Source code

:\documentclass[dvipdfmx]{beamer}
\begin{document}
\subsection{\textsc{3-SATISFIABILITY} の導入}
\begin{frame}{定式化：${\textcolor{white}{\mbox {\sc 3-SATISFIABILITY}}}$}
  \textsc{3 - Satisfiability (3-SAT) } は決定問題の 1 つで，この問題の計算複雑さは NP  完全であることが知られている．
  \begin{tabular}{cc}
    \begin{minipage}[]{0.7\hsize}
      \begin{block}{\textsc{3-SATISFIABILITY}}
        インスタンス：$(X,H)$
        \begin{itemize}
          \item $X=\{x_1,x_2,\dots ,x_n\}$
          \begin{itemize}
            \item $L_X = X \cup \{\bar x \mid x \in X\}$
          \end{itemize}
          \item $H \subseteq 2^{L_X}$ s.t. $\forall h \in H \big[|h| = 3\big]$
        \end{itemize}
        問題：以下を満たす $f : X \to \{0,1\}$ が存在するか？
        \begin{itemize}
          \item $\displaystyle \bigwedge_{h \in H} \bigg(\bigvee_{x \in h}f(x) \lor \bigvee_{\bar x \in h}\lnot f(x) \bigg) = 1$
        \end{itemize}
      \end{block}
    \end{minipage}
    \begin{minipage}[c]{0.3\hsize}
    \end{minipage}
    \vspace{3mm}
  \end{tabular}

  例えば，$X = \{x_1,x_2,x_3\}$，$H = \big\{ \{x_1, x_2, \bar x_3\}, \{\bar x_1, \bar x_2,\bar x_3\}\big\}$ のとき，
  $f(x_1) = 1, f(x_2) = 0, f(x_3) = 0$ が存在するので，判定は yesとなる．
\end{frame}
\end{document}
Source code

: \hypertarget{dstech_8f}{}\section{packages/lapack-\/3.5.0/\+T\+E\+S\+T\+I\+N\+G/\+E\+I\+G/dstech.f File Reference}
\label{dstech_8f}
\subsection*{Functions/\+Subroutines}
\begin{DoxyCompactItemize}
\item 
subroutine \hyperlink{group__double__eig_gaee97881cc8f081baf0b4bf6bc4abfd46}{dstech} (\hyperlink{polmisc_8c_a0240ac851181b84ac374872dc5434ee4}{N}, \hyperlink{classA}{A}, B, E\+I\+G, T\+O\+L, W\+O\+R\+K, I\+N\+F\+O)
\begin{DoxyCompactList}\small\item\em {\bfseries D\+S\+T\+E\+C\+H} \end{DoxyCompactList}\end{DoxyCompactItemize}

Problem description: Write out the full listing, keeping every line exactly as it is.

Finished task:
Source code

:\documentclass[dvipdfmx]{beamer}
\begin{document}
\subsection{\textsc{3-SATISFIABILITY} の導入}
\begin{frame}{定式化：${\textcolor{white}{\mbox {\sc 3-SATISFIABILITY}}}$}
  \textsc{3 - Satisfiability (3-SAT) } は決定問題の 1 つで，この問題の計算複雑さは NP  完全であることが知られている．
  \begin{tabular}{cc}
    \begin{minipage}[]{0.7\hsize}
      \begin{block}{\textsc{3-SATISFIABILITY}}
        インスタンス：$(X,H)$
        \begin{itemize}
          \item $X=\{x_1,x_2,\dots ,x_n\}$
          \begin{itemize}
            \item $L_X = X \cup \{\bar x \mid x \in X\}$
          \end{itemize}
          \item $H \subseteq 2^{L_X}$ s.t. $\forall h \in H \big[|h| = 3\big]$
        \end{itemize}
        問題：以下を満たす $f : X \to \{0,1\}$ が存在するか？
        \begin{itemize}
          \item $\displaystyle \bigwedge_{h \in H} \bigg(\bigvee_{x \in h}f(x) \lor \bigvee_{\bar x \in h}\lnot f(x) \bigg) = 1$
        \end{itemize}
      \end{block}
    \end{minipage}
    \begin{minipage}[c]{0.3\hsize}
    \end{minipage}
    \vspace{3mm}
  \end{tabular}

  例えば，$X = \{x_1,x_2,x_3\}$，$H = \big\{ \{x_1, x_2, \bar x_3\}, \{\bar x_1, \bar x_2,\bar x_3\}\big\}$ のとき，
  $f(x_1) = 1, f(x_2) = 0, f(x_3) = 0$ が存在するので，判定は yesとなる．
\end{frame}
\end{document}
Source code

: \hypertarget{dstech_8f}{}\section{packages/lapack-\/3.5.0/\+T\+E\+S\+T\+I\+N\+G/\+E\+I\+G/dstech.f File Reference}
\label{dstech_8f}
\subsection*{Functions/\+Subroutines}
\begin{DoxyCompactItemize}
\item 
subroutine \hyperlink{group__double__eig_gaee97881cc8f081baf0b4bf6bc4abfd46}{dstech} (\hyperlink{polmisc_8c_a0240ac851181b84ac374872dc5434ee4}{N}, \hyperlink{classA}{A}, B, E\+I\+G, T\+O\+L, W\+O\+R\+K, I\+N\+F\+O)
\begin{DoxyCompactList}\small\item\em {\bfseries D\+S\+T\+E\+C\+H} \end{DoxyCompactList}\end{DoxyCompactItemize}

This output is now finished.